De drie familieleden die nog vastzitten op verdenking van het uitlokken van de moord op Jan Elzinga (40) in juli 2012, mogen nog niet naar huis. Dat heeft de rechtbank in Groningen woensdag beslist.
Het drietal wordt verdacht van een ernstig misdrijf, waarop lange celstraffen staan. Het past dan niet om hen in dit stadium naar huis te sturen, zei de rechter.
Voor de ingang van het zwembad
In juli vorig jaar arresteerde de politie de 42-jarige Monique H. uit Hollandscheveld, haar 60-jarige moeder Cobie van der L. uit Roden en haar 40-jarige broer Marcel H. uit Nieuw-Roden. Er was nieuw bewijs dat dit trio de moord op Elzinga mogelijk had gemaakt.
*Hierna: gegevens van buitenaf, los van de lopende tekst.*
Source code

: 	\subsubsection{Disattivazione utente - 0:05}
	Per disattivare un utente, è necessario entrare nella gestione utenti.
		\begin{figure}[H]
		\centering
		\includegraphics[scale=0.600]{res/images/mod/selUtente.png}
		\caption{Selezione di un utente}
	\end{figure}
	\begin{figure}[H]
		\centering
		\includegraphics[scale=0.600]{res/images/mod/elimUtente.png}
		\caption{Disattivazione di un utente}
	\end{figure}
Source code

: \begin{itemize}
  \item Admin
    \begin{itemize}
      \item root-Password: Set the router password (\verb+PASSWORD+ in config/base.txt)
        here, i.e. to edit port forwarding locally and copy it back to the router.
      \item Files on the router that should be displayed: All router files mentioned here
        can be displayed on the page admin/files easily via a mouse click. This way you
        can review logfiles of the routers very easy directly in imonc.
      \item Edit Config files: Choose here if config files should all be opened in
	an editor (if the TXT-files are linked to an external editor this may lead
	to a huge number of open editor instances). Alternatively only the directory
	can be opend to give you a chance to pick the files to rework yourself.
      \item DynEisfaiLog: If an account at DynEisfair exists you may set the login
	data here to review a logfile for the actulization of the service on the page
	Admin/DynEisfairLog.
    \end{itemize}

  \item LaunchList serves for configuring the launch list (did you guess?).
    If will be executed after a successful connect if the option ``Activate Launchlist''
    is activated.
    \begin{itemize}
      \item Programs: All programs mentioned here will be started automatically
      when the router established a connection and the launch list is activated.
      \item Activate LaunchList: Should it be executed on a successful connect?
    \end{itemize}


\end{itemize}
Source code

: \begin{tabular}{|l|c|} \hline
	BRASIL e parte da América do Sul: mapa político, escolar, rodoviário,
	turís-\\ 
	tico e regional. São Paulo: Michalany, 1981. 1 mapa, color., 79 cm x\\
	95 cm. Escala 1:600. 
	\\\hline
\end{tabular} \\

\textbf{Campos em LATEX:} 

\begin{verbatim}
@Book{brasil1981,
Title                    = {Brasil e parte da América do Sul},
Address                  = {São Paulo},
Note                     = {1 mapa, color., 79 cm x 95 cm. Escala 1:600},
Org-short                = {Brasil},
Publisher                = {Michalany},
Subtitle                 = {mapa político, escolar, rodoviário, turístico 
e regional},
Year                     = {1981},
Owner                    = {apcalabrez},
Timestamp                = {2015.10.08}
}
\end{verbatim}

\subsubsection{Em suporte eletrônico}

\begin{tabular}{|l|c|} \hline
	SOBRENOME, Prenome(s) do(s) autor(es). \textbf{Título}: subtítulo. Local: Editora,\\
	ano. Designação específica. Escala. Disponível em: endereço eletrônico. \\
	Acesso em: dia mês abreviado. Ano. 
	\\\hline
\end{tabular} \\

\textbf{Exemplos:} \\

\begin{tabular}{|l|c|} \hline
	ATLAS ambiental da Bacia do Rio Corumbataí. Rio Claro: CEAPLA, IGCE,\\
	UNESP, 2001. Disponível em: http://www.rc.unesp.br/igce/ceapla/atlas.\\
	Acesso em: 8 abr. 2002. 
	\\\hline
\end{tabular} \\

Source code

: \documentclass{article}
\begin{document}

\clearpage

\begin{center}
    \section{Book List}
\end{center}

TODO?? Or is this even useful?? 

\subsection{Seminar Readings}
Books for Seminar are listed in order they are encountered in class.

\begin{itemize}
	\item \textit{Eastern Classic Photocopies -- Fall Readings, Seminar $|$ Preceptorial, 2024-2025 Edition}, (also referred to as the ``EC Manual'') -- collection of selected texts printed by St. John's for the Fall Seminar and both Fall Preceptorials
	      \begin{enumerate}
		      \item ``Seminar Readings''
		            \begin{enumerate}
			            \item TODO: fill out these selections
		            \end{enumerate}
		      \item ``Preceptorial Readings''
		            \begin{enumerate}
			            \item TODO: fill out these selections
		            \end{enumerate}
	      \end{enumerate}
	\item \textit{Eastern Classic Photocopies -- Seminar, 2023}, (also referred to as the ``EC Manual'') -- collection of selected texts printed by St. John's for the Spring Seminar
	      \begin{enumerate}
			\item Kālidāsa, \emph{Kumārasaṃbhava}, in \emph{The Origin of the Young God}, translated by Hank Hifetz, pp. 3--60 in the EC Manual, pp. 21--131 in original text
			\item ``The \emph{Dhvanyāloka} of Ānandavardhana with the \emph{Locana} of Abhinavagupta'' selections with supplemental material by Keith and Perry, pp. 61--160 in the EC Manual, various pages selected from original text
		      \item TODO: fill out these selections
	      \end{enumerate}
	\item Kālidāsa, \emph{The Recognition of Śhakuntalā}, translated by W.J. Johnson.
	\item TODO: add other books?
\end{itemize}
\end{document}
De verdenking is dat de drie bij Johan L. (57) uit Kampen een wapen kochten. L. werd vorig jaar ook opgepakt, maar zit inmiddels niet meer in voorarrest. Elzinga werd in 2012 voor de ingang van het zwembad in Marum doodgeschoten. Direct daarna pakte de politie een schutter uit Zwolle op.
Die bekende en zei dat hij dit in opdracht deed van Willem P., ook uit Kampen. Dit leverde hen samen 30.000 euro op. Ze kregen celstraffen van vijftien en twintig jaar opgelegd.
Te weinig bewijs
Direct na de moord kwamen de drie familieleden als verdachten in beeld. Monique was destijds de vriendin van Elzinga en de drie zouden volgens de schutter achter de moord zitten. Er was toen te weinig bewijs voor een strafrechtelijke vervolging.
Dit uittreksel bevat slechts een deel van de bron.